Here’s his dilemma: Ronald’s parents were Korean immigrants who became Canadian citizens. His mother obtained dual U.S.-Canadian citizenship when the family settled in Texas before eventually moving to Ottawa where Ronald was born. Under the advice of his parents — who believed it would open up job prospects — Ronald also got dual citizenship in his 20s, although he’s never lived or worked in the U.S.

“My only tie to the U.S. was a U.S. passport that I used to make it easier to travel to the U.S. for vacation,” he says. “I never worked there.”

So he was surprised to learn that any “U.S. person,” even a citizen of another country, needs to comply with tax obligations to the IRS. The U.S. is one of only two countries that taxes based on citizenship. That means that, even if you’ve never set foot on U.S. soil, you must still report to the IRS and potentially pay U.S. taxes if you’re considered a U.S. person.

“I was floored,” Ronald says. “I think of myself as a Canadian, and I didn’t realize that having that dual citizenship would make my tax situation so much more complicated.”

After consulting with his accountant, he began filing a U.S. tax return each year, complete with extensive reporting on each of his financial holdings. Moreover, because he had spent some time working in Europe, he was also duty-bound to report any previous income and financial information from his time overseas.

Who are U.S. Persons?

According to the U.S. State Department, an estimated nine million non-military U.S. persons are currently living abroad.1 Many of these individuals acquired U.S. citizenship at birth because their parent was a U.S. citizen. No application was required — it happened automatically as a function of law. Others may have been born in the U.S. but moved away as young children. You may even be considered a U.S. person for tax purposes simply because you’ve spent a substantial amount of time there over the past few years.

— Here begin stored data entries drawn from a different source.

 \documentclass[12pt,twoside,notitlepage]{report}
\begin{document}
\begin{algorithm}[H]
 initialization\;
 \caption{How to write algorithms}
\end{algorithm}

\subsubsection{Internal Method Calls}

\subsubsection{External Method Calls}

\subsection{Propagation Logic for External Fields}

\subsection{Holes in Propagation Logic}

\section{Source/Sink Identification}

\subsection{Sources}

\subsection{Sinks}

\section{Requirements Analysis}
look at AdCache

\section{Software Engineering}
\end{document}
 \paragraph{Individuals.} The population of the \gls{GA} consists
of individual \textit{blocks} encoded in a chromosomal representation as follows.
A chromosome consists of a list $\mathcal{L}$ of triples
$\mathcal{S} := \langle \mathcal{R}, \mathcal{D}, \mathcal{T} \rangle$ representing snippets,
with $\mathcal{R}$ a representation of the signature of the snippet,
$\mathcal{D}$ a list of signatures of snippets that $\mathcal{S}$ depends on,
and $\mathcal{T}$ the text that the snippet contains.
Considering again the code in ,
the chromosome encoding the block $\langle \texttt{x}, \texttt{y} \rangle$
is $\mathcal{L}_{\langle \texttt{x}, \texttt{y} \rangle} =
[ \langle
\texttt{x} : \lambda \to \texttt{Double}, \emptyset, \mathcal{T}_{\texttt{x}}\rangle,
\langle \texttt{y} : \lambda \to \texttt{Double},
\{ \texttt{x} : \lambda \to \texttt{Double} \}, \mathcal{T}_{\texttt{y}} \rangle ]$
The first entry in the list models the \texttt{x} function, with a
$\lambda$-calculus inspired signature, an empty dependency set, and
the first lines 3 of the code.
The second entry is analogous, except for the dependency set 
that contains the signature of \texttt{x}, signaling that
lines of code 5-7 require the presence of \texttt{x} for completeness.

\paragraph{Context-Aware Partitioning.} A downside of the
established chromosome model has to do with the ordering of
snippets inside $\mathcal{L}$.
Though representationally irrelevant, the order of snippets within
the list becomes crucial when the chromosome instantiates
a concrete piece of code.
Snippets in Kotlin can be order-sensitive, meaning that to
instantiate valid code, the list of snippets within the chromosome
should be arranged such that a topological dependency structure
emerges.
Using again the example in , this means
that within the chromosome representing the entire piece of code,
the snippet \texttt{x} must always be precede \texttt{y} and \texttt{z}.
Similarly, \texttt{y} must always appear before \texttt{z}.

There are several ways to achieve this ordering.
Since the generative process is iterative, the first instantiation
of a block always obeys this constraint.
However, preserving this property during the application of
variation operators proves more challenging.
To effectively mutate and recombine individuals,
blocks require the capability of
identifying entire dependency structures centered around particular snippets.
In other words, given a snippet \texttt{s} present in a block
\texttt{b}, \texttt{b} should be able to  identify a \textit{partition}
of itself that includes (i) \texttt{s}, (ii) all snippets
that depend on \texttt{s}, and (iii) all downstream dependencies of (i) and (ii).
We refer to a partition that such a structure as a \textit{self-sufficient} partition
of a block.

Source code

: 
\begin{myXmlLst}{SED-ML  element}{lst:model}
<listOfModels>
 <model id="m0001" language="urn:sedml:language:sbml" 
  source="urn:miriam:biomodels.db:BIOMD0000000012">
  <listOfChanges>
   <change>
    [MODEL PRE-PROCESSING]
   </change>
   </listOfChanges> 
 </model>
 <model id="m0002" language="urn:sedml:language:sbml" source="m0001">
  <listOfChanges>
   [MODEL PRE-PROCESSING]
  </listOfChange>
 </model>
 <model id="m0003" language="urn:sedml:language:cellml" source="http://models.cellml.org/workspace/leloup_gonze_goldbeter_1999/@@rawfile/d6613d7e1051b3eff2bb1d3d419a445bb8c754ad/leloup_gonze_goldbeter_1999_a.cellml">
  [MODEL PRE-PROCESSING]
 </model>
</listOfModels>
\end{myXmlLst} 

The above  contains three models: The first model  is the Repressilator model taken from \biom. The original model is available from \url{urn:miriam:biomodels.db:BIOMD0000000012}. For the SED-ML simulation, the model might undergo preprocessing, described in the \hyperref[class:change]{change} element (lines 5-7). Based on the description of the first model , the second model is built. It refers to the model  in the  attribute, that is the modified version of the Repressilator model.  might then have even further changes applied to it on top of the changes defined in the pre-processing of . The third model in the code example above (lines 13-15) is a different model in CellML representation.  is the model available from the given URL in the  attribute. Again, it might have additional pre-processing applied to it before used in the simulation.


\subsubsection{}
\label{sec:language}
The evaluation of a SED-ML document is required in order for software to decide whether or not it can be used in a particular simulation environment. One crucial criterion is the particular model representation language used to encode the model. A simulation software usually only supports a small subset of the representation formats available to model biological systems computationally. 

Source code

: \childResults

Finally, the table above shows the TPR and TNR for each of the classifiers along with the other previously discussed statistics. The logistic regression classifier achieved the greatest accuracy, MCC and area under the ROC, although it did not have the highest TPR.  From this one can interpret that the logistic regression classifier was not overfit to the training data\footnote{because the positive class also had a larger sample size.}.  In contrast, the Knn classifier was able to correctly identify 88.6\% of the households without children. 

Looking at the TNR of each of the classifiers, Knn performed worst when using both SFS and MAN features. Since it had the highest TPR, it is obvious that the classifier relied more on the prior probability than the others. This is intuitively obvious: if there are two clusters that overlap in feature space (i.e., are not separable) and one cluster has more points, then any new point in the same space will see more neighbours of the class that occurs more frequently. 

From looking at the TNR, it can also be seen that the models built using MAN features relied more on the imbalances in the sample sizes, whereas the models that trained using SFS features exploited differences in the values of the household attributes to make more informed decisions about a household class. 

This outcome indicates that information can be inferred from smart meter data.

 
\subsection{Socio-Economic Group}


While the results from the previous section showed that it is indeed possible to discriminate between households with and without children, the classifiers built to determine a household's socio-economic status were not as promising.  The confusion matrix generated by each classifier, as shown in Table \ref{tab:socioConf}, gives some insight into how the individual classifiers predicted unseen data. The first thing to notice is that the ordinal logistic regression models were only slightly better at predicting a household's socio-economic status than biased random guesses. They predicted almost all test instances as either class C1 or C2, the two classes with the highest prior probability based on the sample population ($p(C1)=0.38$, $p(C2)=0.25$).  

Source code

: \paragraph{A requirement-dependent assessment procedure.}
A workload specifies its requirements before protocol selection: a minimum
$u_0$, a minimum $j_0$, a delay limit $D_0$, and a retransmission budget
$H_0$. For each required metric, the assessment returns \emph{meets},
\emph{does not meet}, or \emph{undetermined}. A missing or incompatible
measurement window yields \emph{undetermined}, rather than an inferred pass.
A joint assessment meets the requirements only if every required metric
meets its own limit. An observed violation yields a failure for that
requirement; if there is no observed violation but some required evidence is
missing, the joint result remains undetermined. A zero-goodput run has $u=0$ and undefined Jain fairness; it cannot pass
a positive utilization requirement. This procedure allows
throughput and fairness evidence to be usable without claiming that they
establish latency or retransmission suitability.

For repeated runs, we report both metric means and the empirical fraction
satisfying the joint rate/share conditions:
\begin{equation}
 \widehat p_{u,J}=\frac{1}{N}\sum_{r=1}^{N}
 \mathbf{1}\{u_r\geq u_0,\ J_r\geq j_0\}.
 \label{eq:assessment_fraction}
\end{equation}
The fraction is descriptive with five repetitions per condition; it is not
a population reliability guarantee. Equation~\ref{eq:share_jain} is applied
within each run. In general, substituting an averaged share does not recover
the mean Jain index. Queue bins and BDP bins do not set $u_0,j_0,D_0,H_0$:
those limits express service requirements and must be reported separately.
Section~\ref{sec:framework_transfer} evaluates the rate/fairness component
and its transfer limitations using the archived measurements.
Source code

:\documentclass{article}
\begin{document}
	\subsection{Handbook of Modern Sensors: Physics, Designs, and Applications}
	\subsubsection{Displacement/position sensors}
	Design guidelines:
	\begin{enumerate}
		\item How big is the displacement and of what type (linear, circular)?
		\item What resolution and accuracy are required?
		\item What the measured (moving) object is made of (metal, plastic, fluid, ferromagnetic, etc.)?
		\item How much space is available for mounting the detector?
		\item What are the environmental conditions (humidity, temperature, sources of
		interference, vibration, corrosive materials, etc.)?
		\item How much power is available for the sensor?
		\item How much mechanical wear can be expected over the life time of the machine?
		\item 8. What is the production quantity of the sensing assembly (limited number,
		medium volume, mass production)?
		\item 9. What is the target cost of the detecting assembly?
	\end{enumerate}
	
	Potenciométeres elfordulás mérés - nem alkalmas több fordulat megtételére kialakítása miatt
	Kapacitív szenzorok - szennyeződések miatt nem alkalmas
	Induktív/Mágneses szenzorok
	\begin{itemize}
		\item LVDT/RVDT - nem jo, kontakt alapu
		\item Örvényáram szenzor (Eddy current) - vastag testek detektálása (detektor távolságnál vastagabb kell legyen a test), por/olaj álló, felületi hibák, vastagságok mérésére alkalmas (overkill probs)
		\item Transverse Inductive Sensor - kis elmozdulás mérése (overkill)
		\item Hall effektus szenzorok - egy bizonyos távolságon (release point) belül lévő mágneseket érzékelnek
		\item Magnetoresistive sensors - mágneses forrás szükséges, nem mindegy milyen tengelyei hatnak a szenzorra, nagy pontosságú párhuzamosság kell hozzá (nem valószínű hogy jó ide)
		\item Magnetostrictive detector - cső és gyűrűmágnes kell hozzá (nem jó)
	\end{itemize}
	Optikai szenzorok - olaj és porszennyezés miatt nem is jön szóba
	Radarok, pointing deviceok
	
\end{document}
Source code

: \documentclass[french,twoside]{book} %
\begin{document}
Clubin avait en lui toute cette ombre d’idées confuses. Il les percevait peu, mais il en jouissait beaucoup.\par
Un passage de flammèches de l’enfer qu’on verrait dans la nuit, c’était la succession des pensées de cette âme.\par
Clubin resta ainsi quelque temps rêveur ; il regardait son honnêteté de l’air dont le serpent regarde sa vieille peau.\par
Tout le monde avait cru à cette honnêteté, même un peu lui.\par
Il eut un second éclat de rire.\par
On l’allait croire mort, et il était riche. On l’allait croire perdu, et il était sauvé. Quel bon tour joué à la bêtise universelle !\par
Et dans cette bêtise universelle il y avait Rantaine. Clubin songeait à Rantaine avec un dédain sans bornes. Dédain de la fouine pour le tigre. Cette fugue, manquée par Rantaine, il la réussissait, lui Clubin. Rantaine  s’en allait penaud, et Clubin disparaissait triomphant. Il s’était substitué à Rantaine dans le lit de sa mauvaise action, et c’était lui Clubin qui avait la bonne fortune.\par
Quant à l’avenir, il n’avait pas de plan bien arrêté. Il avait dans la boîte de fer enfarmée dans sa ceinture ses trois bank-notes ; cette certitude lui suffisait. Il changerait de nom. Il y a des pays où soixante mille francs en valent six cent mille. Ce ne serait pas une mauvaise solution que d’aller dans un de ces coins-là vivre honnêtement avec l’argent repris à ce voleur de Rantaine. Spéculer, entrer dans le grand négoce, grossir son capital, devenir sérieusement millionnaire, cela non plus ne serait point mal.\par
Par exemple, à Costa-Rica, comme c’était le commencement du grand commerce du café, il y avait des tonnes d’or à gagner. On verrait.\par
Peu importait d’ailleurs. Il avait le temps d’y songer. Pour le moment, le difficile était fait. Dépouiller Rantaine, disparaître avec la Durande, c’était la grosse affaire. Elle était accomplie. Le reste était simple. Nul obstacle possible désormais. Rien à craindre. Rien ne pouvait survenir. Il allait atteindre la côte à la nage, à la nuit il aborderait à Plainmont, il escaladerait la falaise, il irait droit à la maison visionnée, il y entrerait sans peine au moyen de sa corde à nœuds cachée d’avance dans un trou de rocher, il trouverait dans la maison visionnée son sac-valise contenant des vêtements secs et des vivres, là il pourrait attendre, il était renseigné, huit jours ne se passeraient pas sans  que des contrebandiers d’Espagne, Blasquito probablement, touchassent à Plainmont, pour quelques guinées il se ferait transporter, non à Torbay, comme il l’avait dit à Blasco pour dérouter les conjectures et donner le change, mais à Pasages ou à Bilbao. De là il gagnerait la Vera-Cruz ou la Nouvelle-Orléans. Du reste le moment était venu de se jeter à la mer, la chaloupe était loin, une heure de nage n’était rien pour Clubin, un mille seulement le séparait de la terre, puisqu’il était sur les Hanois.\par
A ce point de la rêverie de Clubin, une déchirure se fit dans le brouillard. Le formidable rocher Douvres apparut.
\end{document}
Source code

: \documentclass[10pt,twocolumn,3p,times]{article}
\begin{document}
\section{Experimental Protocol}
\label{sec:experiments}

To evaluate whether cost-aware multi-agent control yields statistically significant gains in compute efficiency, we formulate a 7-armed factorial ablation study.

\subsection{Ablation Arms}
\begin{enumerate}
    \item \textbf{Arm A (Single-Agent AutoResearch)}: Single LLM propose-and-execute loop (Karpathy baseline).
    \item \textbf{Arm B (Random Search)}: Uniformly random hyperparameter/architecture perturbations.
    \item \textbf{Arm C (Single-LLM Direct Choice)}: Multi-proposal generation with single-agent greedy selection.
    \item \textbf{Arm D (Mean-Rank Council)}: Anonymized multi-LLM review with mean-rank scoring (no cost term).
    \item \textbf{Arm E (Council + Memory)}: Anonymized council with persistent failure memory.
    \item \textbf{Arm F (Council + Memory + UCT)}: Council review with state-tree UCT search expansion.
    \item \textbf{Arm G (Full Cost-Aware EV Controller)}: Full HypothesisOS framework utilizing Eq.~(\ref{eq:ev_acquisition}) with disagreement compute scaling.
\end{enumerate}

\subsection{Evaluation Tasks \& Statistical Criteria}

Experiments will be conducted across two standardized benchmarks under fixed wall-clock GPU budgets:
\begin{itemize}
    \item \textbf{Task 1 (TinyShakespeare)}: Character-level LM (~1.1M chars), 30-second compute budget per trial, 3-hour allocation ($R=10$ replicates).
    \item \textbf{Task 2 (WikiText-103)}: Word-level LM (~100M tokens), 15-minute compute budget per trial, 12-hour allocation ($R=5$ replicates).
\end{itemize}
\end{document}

“Many people, like Ronald, simply aren’t aware that you can still be considered a U.S. person even without significant ties to the U.S.,” says Nicole Ewing, Director, Tax and Estate Planning, TD Wealth. “If you’re unsure about whether or not you’re considered a U.S. person for tax purposes, you should speak to a tax specialist as soon as possible.”

What to do if you’re considered a “U.S. person”

If you do have to file a U.S. tax return, it may not necessarily mean that you will have to pay out more in taxes than you already do. The U.S. permits a foreign-earned income exclusion, which allows you to exclude approximately US$120,000 of earnings (in 2023) from income or self-employment income.2 You can also earn a tax credit for taxes already paid in Canada. However, even if you don’t have to pay any additional tax, be prepared to spend considerably more time on your tax filings in the future.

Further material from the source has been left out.